*Collected data*:
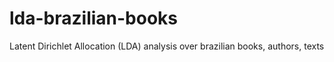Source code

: # lda-brazilian-books
Latent Dirichlet Allocation (LDA) analysis over brazilian books, authors, texts
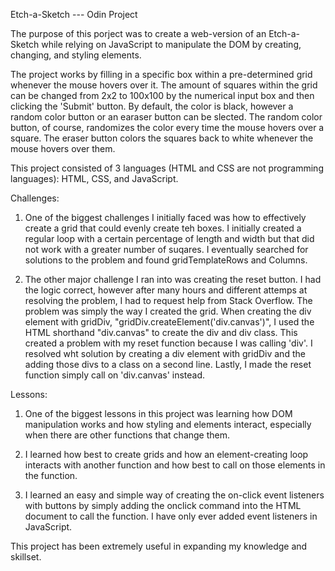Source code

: Etch-a-Sketch --- Odin Project

The purpose of this porject was to create a web-version of an Etch-a-Sketch while relying on JavaScript to manipulate the DOM by creating, changing, and styling elements.


The project works by filling in a specific box within a pre-determined grid whenever the mouse hovers over it. The amount of squares within the grid can be changed from 2x2 to 100x100 by the numerical input box and then clicking the 'Submit' button. By default, the color is black, however a random color button or an earaser button can be slected. The random color button, of course, randomizes the color every time the mouse hovers over a square. The eraser button colors the squares back to white whenever the mouse hovers over them. 

This project consisted of 3 languages (HTML and CSS are not programming languages): HTML, CSS, and JavaScript.



Challenges:

1. One of the biggest challenges I initially faced was how to effectively create a grid that could evenly create teh boxes. I initially created a regular loop with a certain percentage of length and width but that did not work with a greater number of suqares. I eventually searched for solutions to the problem and found gridTemplateRows and Columns.

2. The other major challenge I ran into was creating the reset button. I had the logic correct, however after many hours and different attemps at resolving the problem, I had to request help from Stack Overflow. The problem was simply the way I created the grid. When creating the div element with gridDiv, "gridDiv.createElement('div.canvas')", I used the HTML shorthand "div.canvas" to create the div and div class. This created a problem with my reset function because I was calling 'div'. I resolved wht solution by creating a div element with gridDiv and the adding those divs to a class on a second line. Lastly, I made the reset function simply call on 'div.canvas' instead.



Lessons:

1. One of the biggest lessons in this project was learning how DOM manipulation works and how styling and elements interact, especially when there are other functions that change them. 

2. I learned how best to create grids and how an element-creating loop interacts with another function and how best to call on those elements in the function.

3. I learned an easy and simple way of creating the on-click event listeners with buttons by simply adding the onclick command into the HTML document to call the function. I have only ever added event listeners in JavaScript.


This project has been extremely useful in expanding my knowledge and skillset.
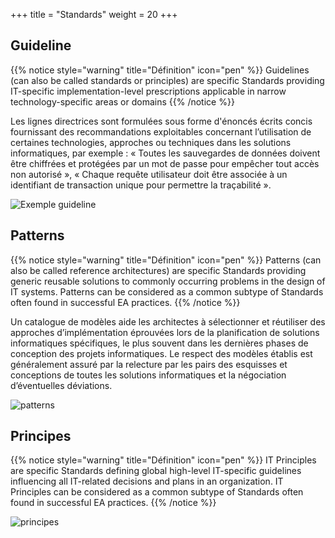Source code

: +++
title = "Standards"
weight = 20
+++

## Guideline
{{% notice style="warning" title="Définition" icon="pen" %}}
Guidelines (can also be called standards or principles) are specific
Standards providing IT-specific implementation-level prescriptions
applicable in narrow technology-specific areas or domains
{{% /notice %}}

Les lignes directrices sont formulées sous forme d'énoncés écrits concis fournissant des recommandations exploitables concernant l’utilisation de certaines technologies, approches ou techniques dans les solutions informatiques, par exemple : « Toutes les sauvegardes de données doivent être chiffrées et protégées par un mot de passe pour empêcher tout accès non autorisé », « Chaque requête utilisateur doit être associée à un identifiant de transaction unique pour permettre la traçabilité ».

![Exemple guideline](../images/guildeline.png)

## Patterns
{{% notice style="warning" title="Définition" icon="pen" %}}
Patterns (can also be called reference architectures) are specific
Standards providing generic reusable solutions to commonly
occurring problems in the design of IT systems. Patterns can be considered as a common subtype of Standards often found in successful EA practices.
{{% /notice %}}

Un catalogue de modèles aide les architectes à sélectionner et réutiliser des approches d’implémentation éprouvées lors de la planification de solutions informatiques spécifiques, le plus souvent dans les dernières phases de conception des projets informatiques. Le respect des modèles établis est généralement assuré par la relecture par les pairs des esquisses et conceptions de toutes les solutions informatiques et la négociation d’éventuelles déviations.

![patterns](../images/patterns.png)

## Principes
{{% notice style="warning" title="Définition" icon="pen" %}}
IT Principles are specific
Standards defining global high-level IT-specific guidelines influencing
all IT-related decisions and plans in an organization. IT Principles can be considered as a common subtype of Standards often found in successful EA practices.
{{% /notice %}}

![principes](../images/principles.png)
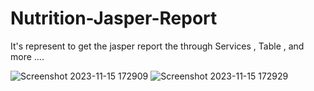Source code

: # Nutrition-Jasper-Report
It's represent to get the jasper report the through Services , Table , and more ....


![Screenshot 2023-11-15 172909](https://github.com/mindexpert7546/Nutrition-Jasper-Report/assets/89348788/1f6b9a19-4759-4e7b-a003-4b9807275eb3)
![Screenshot 2023-11-15 172929](https://github.com/mindexpert7546/Nutrition-Jasper-Report/assets/89348788/d37ace40-651d-470e-bc3d-6f75d14e40c8)
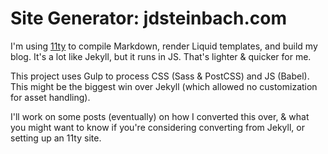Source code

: # Site Generator: jdsteinbach.com

I'm using [11ty](https://www.11ty.io/) to compile Markdown, render Liquid templates, and build my blog. It's a lot like Jekyll, but it runs in JS. That's lighter & quicker for me.

This project uses Gulp to process CSS (Sass & PostCSS) and JS (Babel). This might be the biggest win over Jekyll (which allowed no customization for asset handling).

I'll work on some posts (eventually) on how I converted this over, & what you might want to know if you're considering converting from Jekyll, or setting up an 11ty site.
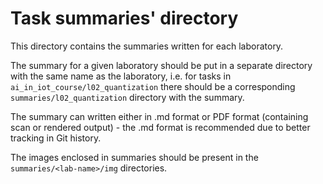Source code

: # Task summaries' directory

This directory contains the summaries written for each laboratory.

The summary for a given laboratory should be put in a separate directory with the same name as the laboratory, i.e. for tasks in `ai_in_iot_course/l02_quantization` there should be a corresponding `summaries/l02_quantization` directory with the summary.

The summary can written either in .md format or PDF format (containing scan or rendered output) - the .md format is recommended due to better tracking in Git history.

The images enclosed in summaries should be present in the `summaries/<lab-name>/img` directories.
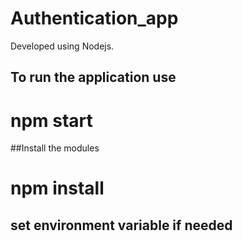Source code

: # Authentication_app

Developed using Nodejs.

## To run the application use
# npm start 

##Install the modules
# npm install

## set environment variable if needed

*PROBLEM DESCRIPTION*: Above are records with pictures. Reproduce exactly only the lines from the line with "Standards defining global" through the line with "It's represent to", both ends included, and leave the pictures out.

*TASK OUTPUT*:
Standards defining global high-level IT-specific guidelines influencing
all IT-related decisions and plans in an organization. IT Principles can be considered as a common subtype of Standards often found in successful EA practices.
{{% /notice %}}

![principes](../images/principles.png)
Source code

: # Nutrition-Jasper-Report
It's represent to get the jasper report the through Services , Table , and more ....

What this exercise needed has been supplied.